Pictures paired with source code
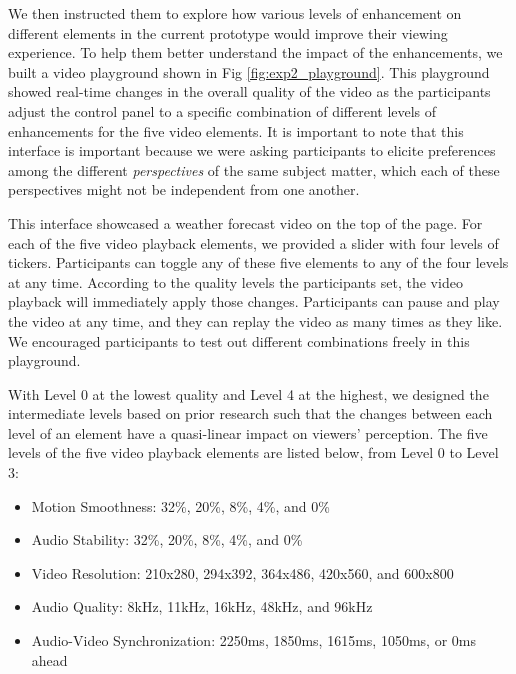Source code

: We then instructed them to explore how various levels of enhancement on different elements in the current prototype would improve their viewing experience. To help them better understand the impact of the enhancements, we built a video playground shown in Fig \ref{fig:exp2_playground}. This playground showed real-time changes in the overall quality of the video as the participants adjust the control panel to a specific combination of different levels of enhancements for the five video elements. It is important to note that this interface is important because we were asking participants to elicite preferences among the different \textit{perspectives} of the same subject matter, which each of these perspectives might not be independent from one another.

This interface showcased a weather forecast video on the top of the page. For each of the five video playback elements, we provided a slider with four levels of tickers. Participants can toggle any of these five elements to any of the four levels at any time. According to the quality levels the participants set, the video playback will immediately apply those changes. Participants can pause and play the video at any time, and they can replay the video as many times as they like. We encouraged participants to test out different combinations freely in this playground.

With Level 0 at the lowest quality and Level 4 at the highest, we designed the intermediate levels based on prior research \cite{claypool1999effects,oeldorf2012bad, noll1993wideband,knoche2008low, steinmetz1996human} such that the changes between each level of an element have a quasi-linear impact on viewers' perception. The five levels of the five video playback elements are listed below, from Level 0 to Level 3:
\begin{itemize}
    \item Motion Smoothness: 32\%, 20\%, 8\%, 4\%, and 0\%
    \item Audio Stability: 32\%, 20\%, 8\%, 4\%, and 0\%
    \item Video Resolution: 210x280, 294x392, 364x486, 420x560, and 600x800 
    \item Audio Quality: 8kHz, 11kHz, 16kHz, 48kHz, and 96kHz
    \item Audio-Video Synchronization: 2250ms, 1850ms,  1615ms, 1050ms, or 0ms ahead
\end{itemize}

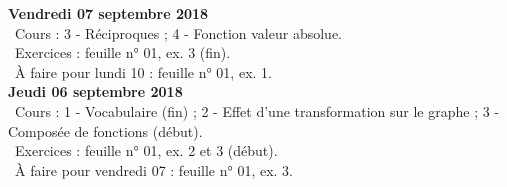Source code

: \documentclass[12pt,a4paper]{article}
\begin{document}
% 
% 
% 
% 
% 
\noindent\textbf{Vendredi 07 septembre 2018}\\
\bu\ Cours : 3 - Réciproques ; 4 - Fonction valeur absolue.\\
\bu\ Exercices : feuille n° 01, ex. 3 (fin).\\
\bu\ À faire pour lundi 10 : feuille n° 01, ex. 1.\vspace{.4cm}\\

\noindent\textbf{\bf Jeudi 06 septembre 2018}\\
\bu\ Cours : 1 - Vocabulaire (fin) ; 2 - Effet d'une transformation sur le graphe ; 3 - Composée de fonctions (début).\\
\bu\ Exercices : feuille n° 01, ex. 2 et 3 (début).\\
\bu\ À faire pour vendredi 07 : feuille n° 01, ex. 3.\vspace{.4cm}\\
    
\end{document}
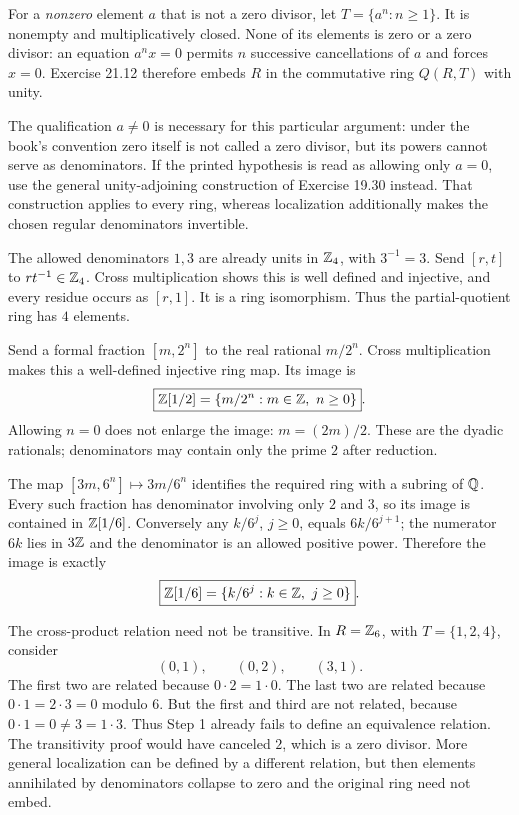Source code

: For a \emph{nonzero} element $a$ that is not a zero divisor, let $T=\{a^n:n\ge1\}$. It is nonempty and multiplicatively closed. None of its elements is zero or a zero divisor: an equation $a^n x=0$ permits $n$ successive cancellations of $a$ and forces $x=0$. Exercise 21.12 therefore embeds $R$ in the commutative ring $Q(R,T)$ with unity.\par
The qualification $a\ne0$ is necessary for this particular argument: under the book's convention zero itself is not called a zero divisor, but its powers cannot serve as denominators. If the printed hypothesis is read as allowing only $a=0$, use the general unity-adjoining construction of Exercise 19.30 instead. That construction applies to every ring, whereas localization additionally makes the chosen regular denominators invertible.

The allowed denominators $1,3$ are already units in $\Z_4$, with $3^{-1}=3$. Send $[r,t]$ to $rt^{-1}\in\Z_4$. Cross multiplication shows this is well defined and injective, and every residue occurs as $[r,1]$. It is a ring isomorphism. Thus the partial-quotient ring has $\boxed4$ elements.

Send a formal fraction $[m,2^n]$ to the real rational $m/2^n$. Cross multiplication makes this a well-defined injective ring map. Its image is
\[\boxed{\Z[1/2]=\{m/2^n:m\in\Z,\ n\ge0\}}.
\]
Allowing $n=0$ does not enlarge the image: $m=(2m)/2$. These are the dyadic rationals; denominators may contain only the prime $2$ after reduction.

The map $[3m,6^n]\mapsto3m/6^n$ identifies the required ring with a subring of $\Q$. Every such fraction has denominator involving only $2$ and $3$, so its image is contained in $\Z[1/6]$. Conversely any $k/6^j$, $j\ge0$, equals $6k/6^{j+1}$; the numerator $6k$ lies in $3\Z$ and the denominator is an allowed positive power. Therefore the image is exactly
\[\boxed{\Z[1/6]=\{k/6^j:k\in\Z,\ j\ge0\}}.
\]

The cross-product relation need not be transitive. In $R=\Z_6$, with $T=\{1,2,4\}$, consider
\[(0,1),\qquad(0,2),\qquad(3,1).
\]
The first two are related because $0\cdot2=1\cdot0$. The last two are related because $0\cdot1=2\cdot3=0$ modulo $6$. But the first and third are not related, because $0\cdot1=0\ne3=1\cdot3$. Thus Step 1 already fails to define an equivalence relation. The transitivity proof would have canceled $2$, which is a zero divisor. More general localization can be defined by a different relation, but then elements annihilated by denominators collapse to zero and the original ring need not embed.
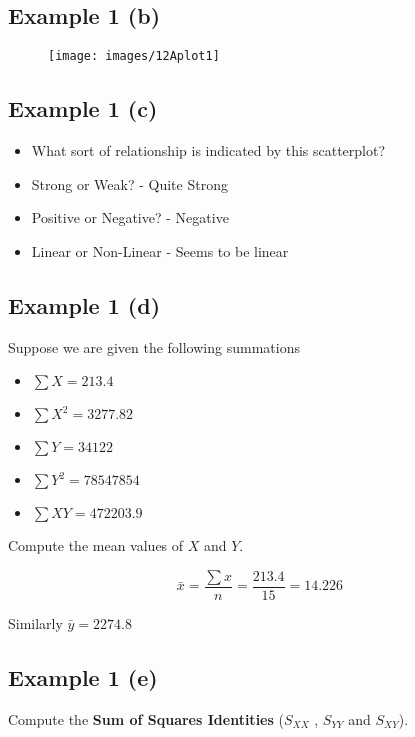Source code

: \documentclass[]{report}
\begin{document}

\subsection{Example 1 (b)}

\begin{figure}
	\texttt{[image: images/12Aplot1]}\\
\end{figure}



\subsection{Example 1 (c)}
\begin{itemize}
	\item What sort of relationship is indicated by this scatterplot?
	\item Strong or Weak?  - Quite Strong
	\item Positive or Negative?  - Negative
	\item Linear or Non-Linear - Seems to be linear
\end{itemize}


\subsection{Example 1 (d)}
Suppose we are given the following summations
\begin{itemize}
	\item $\sum X = 213.4$
	\item $\sum X^2 =3277.82$
	\item $\sum Y = 34122$
	\item $\sum Y^2 = 78547854$
	\item $\sum XY = 472203.9$
\end{itemize}
Compute the mean values of $X$ and $Y$.

\[ \bar{x} = \frac{\sum x}{n} = \frac{213.4}{15} = 14.226 \]

Similarly $\bar{y} =  2274.8$



\subsection{Example 1 (e)}
Compute the \textbf{Sum of Squares Identities} ($S_{XX}$ , $S_{YY}$ and $S_{XY}$).\\
\end{document}
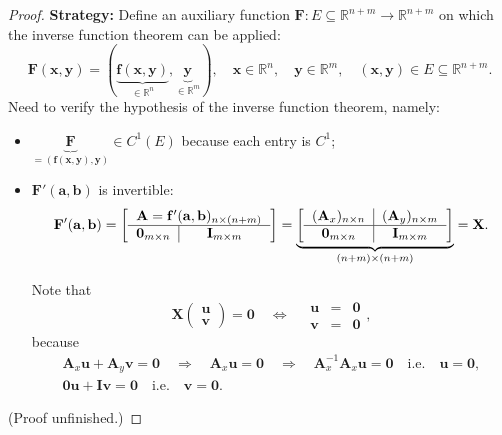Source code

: \documentclass[letterpaper, reqno,11pt]{article}
\newcommand{\RR}{\mathbb{R}}
\begin{document}
\begin{proof}
  \renewcommand{\qedsymbol}{}
  
  {\bf Strategy:} Define an auxiliary function $\mathbf F : E \subseteq \RR^{n + m} \to \RR^{n + m}$ on which the inverse function theorem can be applied:
  \[ \mathbf F(\mathbf x, \mathbf y) = (\underbrace{\mathbf f(\mathbf x, \mathbf y)}_{\in \RR^n}, \underbrace{\mathbf y}_{\in \RR^m}), \quad \mathbf x \in \RR^n, \quad \mathbf y \in \RR^m, \quad (\mathbf x, \mathbf y) \in E \subseteq \RR^{n + m}. \]
  Need to verify the hypothesis of the inverse function theorem, namely:
  \begin{itemize}
  \item $\underbrace{\mathbf F}_{= (\mathbf f(\mathbf x, \mathbf y), \mathbf y)} \in C^1(E)$ because each entry is $C^1$;
  \item $\mathbf F'(\mathbf a, \mathbf b)$ is invertible:
    \[ \mathbf F'(\mathbf a, \mathbf b) = \left[
      \begin{tabular}{c|c}
        \multicolumn{2}{c}{$\mathbf A = \mathbf f'(\mathbf a, \mathbf b)_{n \times (n + m)}$} \\
        \hline
        $\mathbf 0_{m \times n}$ & $\mathbf I_{m \times m}$
      \end{tabular}
      \right] = \underbrace{\left[
    \begin{tabular}{c|c}
      $(\mathbf A_x)_{n \times n}$ & $(\mathbf A_y)_{n \times m}$ \\
      \hline
      $\mathbf 0_{m \times n}$ & $\mathbf I_{m \times m}$
    \end{tabular}
    \right]}_{(n + m) \times (n + m)} = \mathbf X. \]

    Note that
    \[ \mathbf X
    \begin{pmatrix}
      \mathbf u \\
      \mathbf v
    \end{pmatrix}
    = \mathbf 0 \quad \Leftrightarrow \quad
    \begin{array}{lcl}
      \mathbf u &=& \mathbf 0 \\
      \mathbf v &=& \mathbf 0
    \end{array}, \]
    because
    \begin{gather*}
      \mathbf A_x \mathbf u + \mathbf A_y \mathbf v = \mathbf 0 \quad \Rightarrow \quad \mathbf A_x \mathbf u = \mathbf 0 \quad \Rightarrow \quad \mathbf A_x^{-1} \mathbf A_x \mathbf u = \mathbf 0 \quad \text{i.e.} \quad \mathbf u = \mathbf 0, \\
      \mathbf 0 \mathbf u + \mathbf I \mathbf v = \mathbf 0 \quad \text{i.e.} \quad \mathbf v = \mathbf 0.
    \end{gather*}
  \end{itemize}

  (Proof unfinished.)
\end{proof}
\end{document}
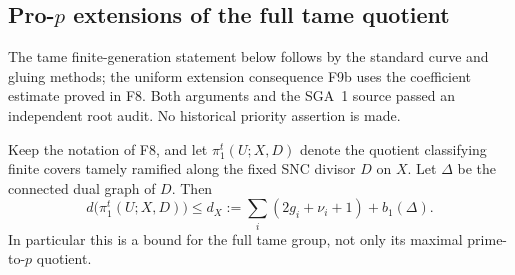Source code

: \subsection{Pro-$p$ extensions of the full tame quotient}

The tame finite-generation statement below follows by the standard
curve and gluing methods; the uniform extension consequence F9b
uses the coefficient estimate proved in F8. Both arguments and the
SGA~1 source passed an independent root audit. No historical
priority assertion is made.

\begin{lemma}
Keep the notation of F8, and let $\pi_1^t(U;X,D)$ denote the quotient
classifying finite covers tamely ramified along the fixed SNC divisor
$D$ on $X$. Let $\Delta$ be the connected dual graph of $D$. Then
\[
 d\bigl(\pi_1^t(U;X,D)\bigr)
 \leq d_X:=\sum_i(2g_i+\nu_i+1)+b_1(\Delta).
 \tag{F9.1}
\]
In particular this is a bound for the full tame group, not only its
maximal prime-to-$p$ quotient.
\end{lemma}
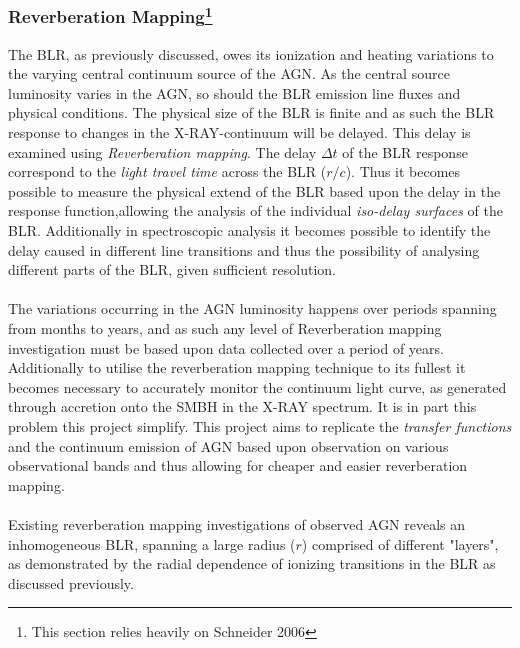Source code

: \documentclass[a4paper, 12pt, twoside]{article}
\begin{document}
\subsubsection[Reverberation Mapping]{Reverberation Mapping\footnote{This section relies heavily on Schneider 2006}}
The BLR, as previously discussed, owes its ionization and heating variations to the varying central continuum source of the AGN. As the central source luminosity varies in the AGN, so should the BLR emission line fluxes and physical conditions. The physical size of the BLR is finite and as such the BLR response to changes in the X-RAY-continuum will be delayed. This delay is examined using \emph{Reverberation mapping}. The delay $\Delta t$ of the BLR response correspond to the \emph{light travel time} across the BLR ($r/c$). Thus it becomes possible to measure the physical extend of the BLR based upon the delay in the response function,allowing the analysis of the individual \emph{iso-delay surfaces} of the BLR. Additionally in spectroscopic analysis it becomes possible to identify the delay caused in different line transitions and thus the possibility of analysing different parts of the BLR, given sufficient resolution. \\
\\
The variations occurring in the AGN luminosity happens over periods spanning from months to years, and as such any level of Reverberation mapping investigation must be based upon data collected over a period of years. Additionally to utilise the reverberation mapping technique to its fullest it becomes necessary to accurately monitor the continuum light curve, as generated through accretion onto the SMBH in the X-RAY spectrum. It is in part this problem this project simplify. This project aims to replicate the \emph{transfer functions} and the continuum emission of AGN based upon observation on various observational bands and thus allowing for cheaper and easier reverberation mapping. \\
\\
Existing reverberation mapping investigations of observed AGN reveals an inhomogeneous BLR, spanning a large radius ($r$) comprised of different "layers", as demonstrated by the radial dependence of ionizing transitions in the BLR as discussed previously.
\end{document}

[Directions for this task]:
Any pictures are to be skipped, and the lines from the beginning of the entries through the line with "from one another." copied exactly.

[Result for this task]:
Source code

: We then instructed them to explore how various levels of enhancement on different elements in the current prototype would improve their viewing experience. To help them better understand the impact of the enhancements, we built a video playground shown in Fig \ref{fig:exp2_playground}. This playground showed real-time changes in the overall quality of the video as the participants adjust the control panel to a specific combination of different levels of enhancements for the five video elements. It is important to note that this interface is important because we were asking participants to elicite preferences among the different \textit{perspectives} of the same subject matter, which each of these perspectives might not be independent from one another.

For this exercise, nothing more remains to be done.